[Collected data]

=== Begin Enclosure ===

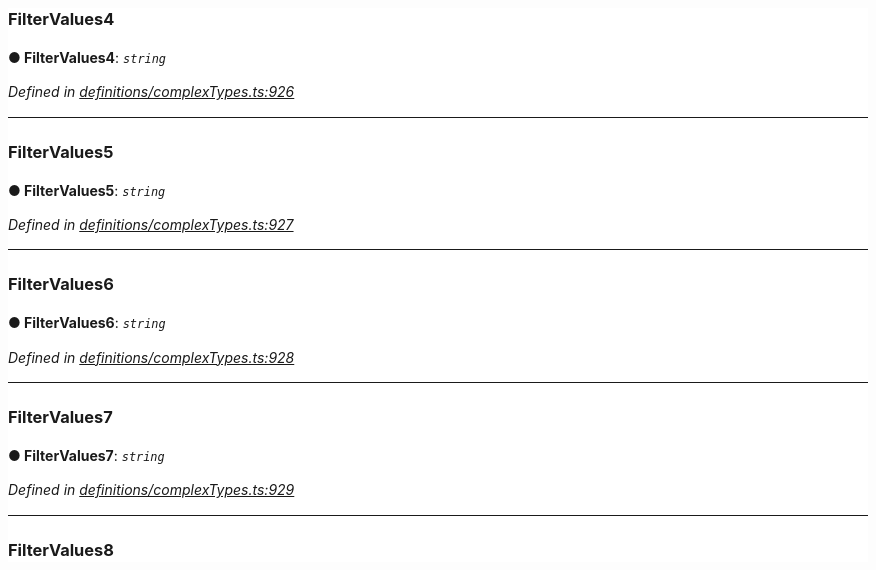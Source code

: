 <a id="filtervalues4"></a>

###  FilterValues4

**●  FilterValues4**:  *`string`* 

*Defined in [definitions/complexTypes.ts:926](https://github.com/gunjandatta/sprest/blob/3de79f1/src/definitions/complexTypes.ts#L926)*





___

<a id="filtervalues5"></a>

###  FilterValues5

**●  FilterValues5**:  *`string`* 

*Defined in [definitions/complexTypes.ts:927](https://github.com/gunjandatta/sprest/blob/3de79f1/src/definitions/complexTypes.ts#L927)*





___

<a id="filtervalues6"></a>

###  FilterValues6

**●  FilterValues6**:  *`string`* 

*Defined in [definitions/complexTypes.ts:928](https://github.com/gunjandatta/sprest/blob/3de79f1/src/definitions/complexTypes.ts#L928)*





___

<a id="filtervalues7"></a>

###  FilterValues7

**●  FilterValues7**:  *`string`* 

*Defined in [definitions/complexTypes.ts:929](https://github.com/gunjandatta/sprest/blob/3de79f1/src/definitions/complexTypes.ts#L929)*





___

<a id="filtervalues8"></a>

###  FilterValues8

=== End Enclosure ===

● **WORK INSTRUCTION**
Pictures are to be left out, while the records are copied word for word.

● **EXERCISE RESPONSE**
Source code

: <a id="filtervalues4"></a>

###  FilterValues4

**●  FilterValues4**:  *`string`* 

*Defined in [definitions/complexTypes.ts:926](https://github.com/gunjandatta/sprest/blob/3de79f1/src/definitions/complexTypes.ts#L926)*





___

<a id="filtervalues5"></a>

###  FilterValues5

**●  FilterValues5**:  *`string`* 

*Defined in [definitions/complexTypes.ts:927](https://github.com/gunjandatta/sprest/blob/3de79f1/src/definitions/complexTypes.ts#L927)*





___

<a id="filtervalues6"></a>

###  FilterValues6

**●  FilterValues6**:  *`string`* 

*Defined in [definitions/complexTypes.ts:928](https://github.com/gunjandatta/sprest/blob/3de79f1/src/definitions/complexTypes.ts#L928)*





___

<a id="filtervalues7"></a>

###  FilterValues7

**●  FilterValues7**:  *`string`* 

*Defined in [definitions/complexTypes.ts:929](https://github.com/gunjandatta/sprest/blob/3de79f1/src/definitions/complexTypes.ts#L929)*





___

<a id="filtervalues8"></a>

###  FilterValues8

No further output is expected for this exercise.